(segue) Decidersi!
(12 gennaio 1932)
[Inizio scritto]

      Tutta l'armatura sociale soffre paurosamente di questa usura. Le orecchie abituate a percepire non soltanto i rombi delle tempeste, ma anche i rumori sordi delle lime sotterranee, sentono che qualche cosa scricchiola; che molti vincoli si sono allentati; che taluni postulati tradizionali e basilari — come il rispetto della vita, della casa, della proprietà altrui — franano; che la sfiducia nel domani conduce a teorizzare il carpe diem e la disperazione sbocca da una parte nell'avarizia e dall'altra nella dissipazione.

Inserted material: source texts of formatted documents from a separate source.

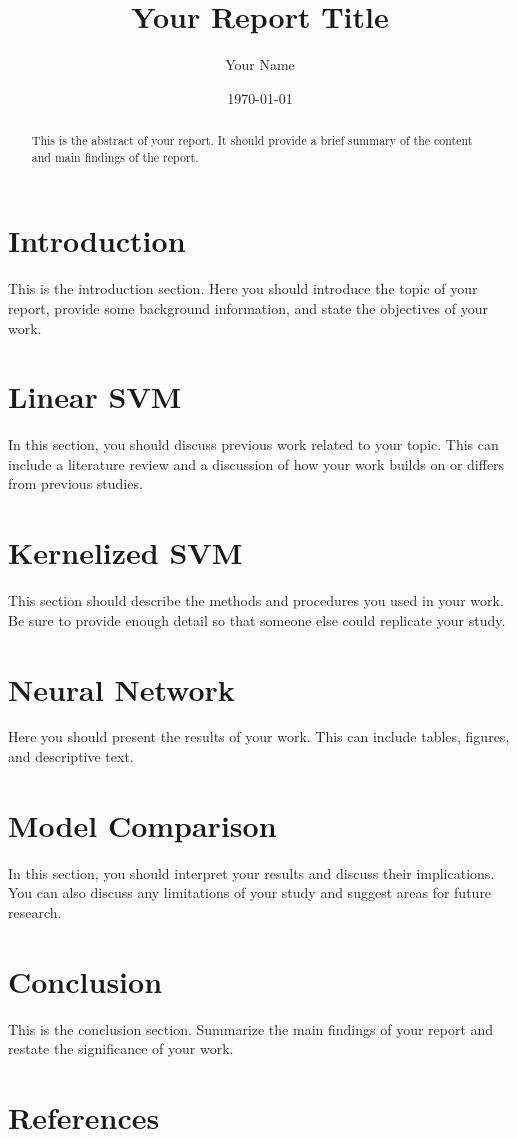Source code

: \documentclass[12pt]{article}
\title{Your Report Title}
\author{Your Name}
\date{\today}
\begin{document}
\maketitle

\begin{abstract}
This is the abstract of your report. It should provide a brief summary of the content and main findings of the report.
\end{abstract}

\section{Introduction}
This is the introduction section. Here you should introduce the topic of your report, provide some background information, and state the objectives of your work.

\section{Linear SVM }
In this section, you should discuss previous work related to your topic. This can include a literature review and a discussion of how your work builds on or differs from previous studies.

\section{Kernelized SVM}
This section should describe the methods and procedures you used in your work. Be sure to provide enough detail so that someone else could replicate your study.

\section{Neural Network}
Here you should present the results of your work. This can include tables, figures, and descriptive text.

\section{Model Comparison}
In this section, you should interpret your results and discuss their implications. You can also discuss any limitations of your study and suggest areas for future research.

\section{Conclusion}
This is the conclusion section. Summarize the main findings of your report and restate the significance of your work.

\section{References}


\end{document}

Se a questi, aggiungete altri sintomi che ricordano con una analogia più che singolare, quanto accadde nelle epoche di decadenza di altre civiltà, sintomi che vanno, ad esempio, dalla efferatezza e dalla frequenza di certi delitti alla stupidità di certe gare, voi intuirete che non solo un determinato aspetto della nostra civiltà è in gioco, ma che tutta la civiltà della razza bianca può disintegrarsi, indebolirsi, oscurarsi nel disordine senza scopo, nella miseria senza domani. Come si vede, il nostro punto di vista sul problema prescinde completamente da quelle che potranno essere le conseguenze — temute o sperate — nella politica interna della Germania. Solo dei democratici possono vedere il problema sotto lo stretto punto di vista della speranza che un frego sulle riparazioni allontani nel tempo o faccia addirittura scomparire dall'orizzonte lo spettro di Hitler. Per noi, altri valori costituiscono la posta del gioco.
      I tempi sono ormai maturi. Per tutti, da oggi. Per noi, fascisti, da un decennio.